#### What to work on:
The data below holds a line containing "Pretende-se explorar estas" and a line containing "A definição de"; please quote exactly those two lines and every line between them, and nothing else.

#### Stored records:
★ ★ ★ ★ ★ ★ ★

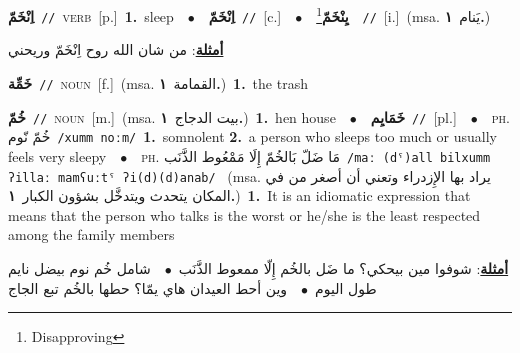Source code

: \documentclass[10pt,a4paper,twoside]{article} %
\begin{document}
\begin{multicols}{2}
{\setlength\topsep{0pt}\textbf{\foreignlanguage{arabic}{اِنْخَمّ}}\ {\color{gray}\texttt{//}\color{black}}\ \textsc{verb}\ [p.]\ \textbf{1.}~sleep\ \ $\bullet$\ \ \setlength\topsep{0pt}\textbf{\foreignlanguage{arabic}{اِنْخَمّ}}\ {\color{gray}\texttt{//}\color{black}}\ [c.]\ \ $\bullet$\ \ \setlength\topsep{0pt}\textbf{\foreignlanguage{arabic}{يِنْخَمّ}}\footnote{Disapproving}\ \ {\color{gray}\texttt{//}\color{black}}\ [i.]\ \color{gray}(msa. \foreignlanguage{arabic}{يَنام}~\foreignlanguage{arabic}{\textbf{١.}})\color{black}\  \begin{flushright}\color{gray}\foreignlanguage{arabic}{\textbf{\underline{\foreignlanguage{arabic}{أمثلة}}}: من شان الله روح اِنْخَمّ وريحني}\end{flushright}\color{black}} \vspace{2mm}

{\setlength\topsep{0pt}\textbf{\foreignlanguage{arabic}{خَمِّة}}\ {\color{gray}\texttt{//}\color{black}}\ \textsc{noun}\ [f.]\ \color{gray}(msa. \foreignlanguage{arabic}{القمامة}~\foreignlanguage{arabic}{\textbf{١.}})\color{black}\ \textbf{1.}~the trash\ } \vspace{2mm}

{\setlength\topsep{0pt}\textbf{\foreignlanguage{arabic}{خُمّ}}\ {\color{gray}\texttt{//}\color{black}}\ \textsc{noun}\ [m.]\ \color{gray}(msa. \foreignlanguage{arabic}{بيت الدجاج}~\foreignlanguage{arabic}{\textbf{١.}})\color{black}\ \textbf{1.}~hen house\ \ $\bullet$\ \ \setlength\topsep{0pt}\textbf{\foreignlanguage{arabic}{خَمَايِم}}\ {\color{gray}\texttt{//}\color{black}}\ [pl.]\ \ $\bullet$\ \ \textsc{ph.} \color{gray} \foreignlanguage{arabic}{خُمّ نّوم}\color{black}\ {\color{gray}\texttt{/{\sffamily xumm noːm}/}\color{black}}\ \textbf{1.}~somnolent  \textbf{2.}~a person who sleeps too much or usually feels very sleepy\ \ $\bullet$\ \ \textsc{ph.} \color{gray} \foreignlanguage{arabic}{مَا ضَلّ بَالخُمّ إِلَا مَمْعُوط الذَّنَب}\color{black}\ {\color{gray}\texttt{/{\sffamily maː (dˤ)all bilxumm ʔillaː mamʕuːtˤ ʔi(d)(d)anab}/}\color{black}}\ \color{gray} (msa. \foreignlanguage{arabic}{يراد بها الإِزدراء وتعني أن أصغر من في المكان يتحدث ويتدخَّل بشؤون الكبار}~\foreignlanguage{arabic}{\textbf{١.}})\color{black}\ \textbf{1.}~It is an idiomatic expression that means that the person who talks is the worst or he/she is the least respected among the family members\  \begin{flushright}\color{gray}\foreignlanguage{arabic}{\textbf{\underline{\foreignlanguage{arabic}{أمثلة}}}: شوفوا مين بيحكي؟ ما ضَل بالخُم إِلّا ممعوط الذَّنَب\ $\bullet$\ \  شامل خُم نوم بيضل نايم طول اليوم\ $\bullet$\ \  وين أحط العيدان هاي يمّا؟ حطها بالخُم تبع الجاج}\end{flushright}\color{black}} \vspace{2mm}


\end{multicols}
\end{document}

★ ★ ★ ★ ★ ★ ★

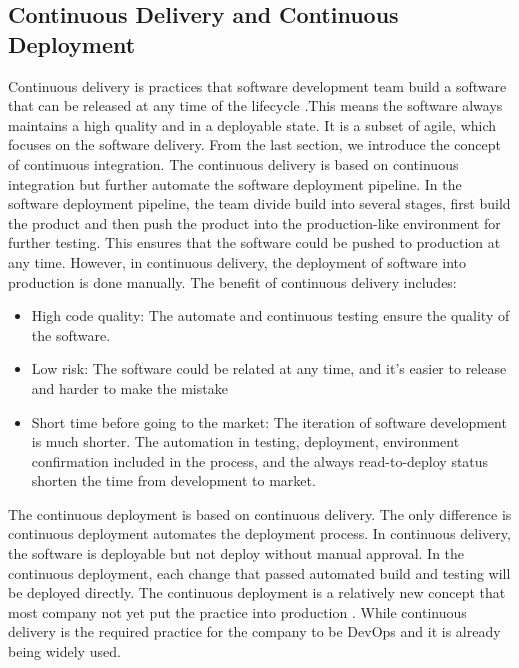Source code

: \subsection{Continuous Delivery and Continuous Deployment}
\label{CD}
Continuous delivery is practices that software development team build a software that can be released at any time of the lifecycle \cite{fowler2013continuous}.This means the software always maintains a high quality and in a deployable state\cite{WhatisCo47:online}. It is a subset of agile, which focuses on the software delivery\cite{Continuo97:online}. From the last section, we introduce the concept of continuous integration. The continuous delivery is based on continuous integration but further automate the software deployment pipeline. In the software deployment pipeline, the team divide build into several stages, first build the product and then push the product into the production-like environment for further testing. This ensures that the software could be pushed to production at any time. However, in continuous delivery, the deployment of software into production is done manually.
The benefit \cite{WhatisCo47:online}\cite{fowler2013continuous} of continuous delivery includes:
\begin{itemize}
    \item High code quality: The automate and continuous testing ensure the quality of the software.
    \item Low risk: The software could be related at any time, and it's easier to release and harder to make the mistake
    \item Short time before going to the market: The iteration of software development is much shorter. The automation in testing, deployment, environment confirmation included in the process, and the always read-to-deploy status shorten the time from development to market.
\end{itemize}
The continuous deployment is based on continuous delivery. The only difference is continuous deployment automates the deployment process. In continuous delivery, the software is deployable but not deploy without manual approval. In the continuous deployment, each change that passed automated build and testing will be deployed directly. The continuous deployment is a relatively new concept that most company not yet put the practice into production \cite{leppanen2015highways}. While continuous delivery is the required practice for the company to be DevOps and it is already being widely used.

★ ★ ★ ★ ★ ★ ★

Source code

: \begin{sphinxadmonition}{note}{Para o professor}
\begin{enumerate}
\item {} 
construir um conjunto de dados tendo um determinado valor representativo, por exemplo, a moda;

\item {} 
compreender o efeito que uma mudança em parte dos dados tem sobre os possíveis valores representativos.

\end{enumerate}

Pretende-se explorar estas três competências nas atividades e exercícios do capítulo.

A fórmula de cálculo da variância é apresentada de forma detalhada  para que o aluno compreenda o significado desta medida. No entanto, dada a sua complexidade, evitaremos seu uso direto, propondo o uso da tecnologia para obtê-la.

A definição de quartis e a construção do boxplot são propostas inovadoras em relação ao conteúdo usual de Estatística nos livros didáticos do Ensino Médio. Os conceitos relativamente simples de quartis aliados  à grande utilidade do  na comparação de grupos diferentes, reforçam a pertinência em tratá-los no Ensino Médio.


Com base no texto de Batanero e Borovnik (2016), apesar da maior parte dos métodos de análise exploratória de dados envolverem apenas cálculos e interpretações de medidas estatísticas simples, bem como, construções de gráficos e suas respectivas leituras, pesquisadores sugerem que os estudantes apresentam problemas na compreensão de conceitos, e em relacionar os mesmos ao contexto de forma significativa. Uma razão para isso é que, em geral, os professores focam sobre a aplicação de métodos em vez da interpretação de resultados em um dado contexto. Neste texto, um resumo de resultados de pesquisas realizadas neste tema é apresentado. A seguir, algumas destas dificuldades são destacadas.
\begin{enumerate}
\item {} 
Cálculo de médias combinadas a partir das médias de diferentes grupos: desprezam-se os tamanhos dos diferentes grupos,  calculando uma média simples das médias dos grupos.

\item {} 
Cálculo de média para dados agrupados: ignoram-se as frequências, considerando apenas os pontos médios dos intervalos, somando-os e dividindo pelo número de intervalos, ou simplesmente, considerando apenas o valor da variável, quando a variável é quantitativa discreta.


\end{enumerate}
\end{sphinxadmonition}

★ ★ ★ ★ ★ ★ ★

#### Expected answer:
Pretende-se explorar estas três competências nas atividades e exercícios do capítulo.

A fórmula de cálculo da variância é apresentada de forma detalhada  para que o aluno compreenda o significado desta medida. No entanto, dada a sua complexidade, evitaremos seu uso direto, propondo o uso da tecnologia para obtê-la.

A definição de quartis e a construção do boxplot são propostas inovadoras em relação ao conteúdo usual de Estatística nos livros didáticos do Ensino Médio. Os conceitos relativamente simples de quartis aliados  à grande utilidade do  na comparação de grupos diferentes, reforçam a pertinência em tratá-los no Ensino Médio.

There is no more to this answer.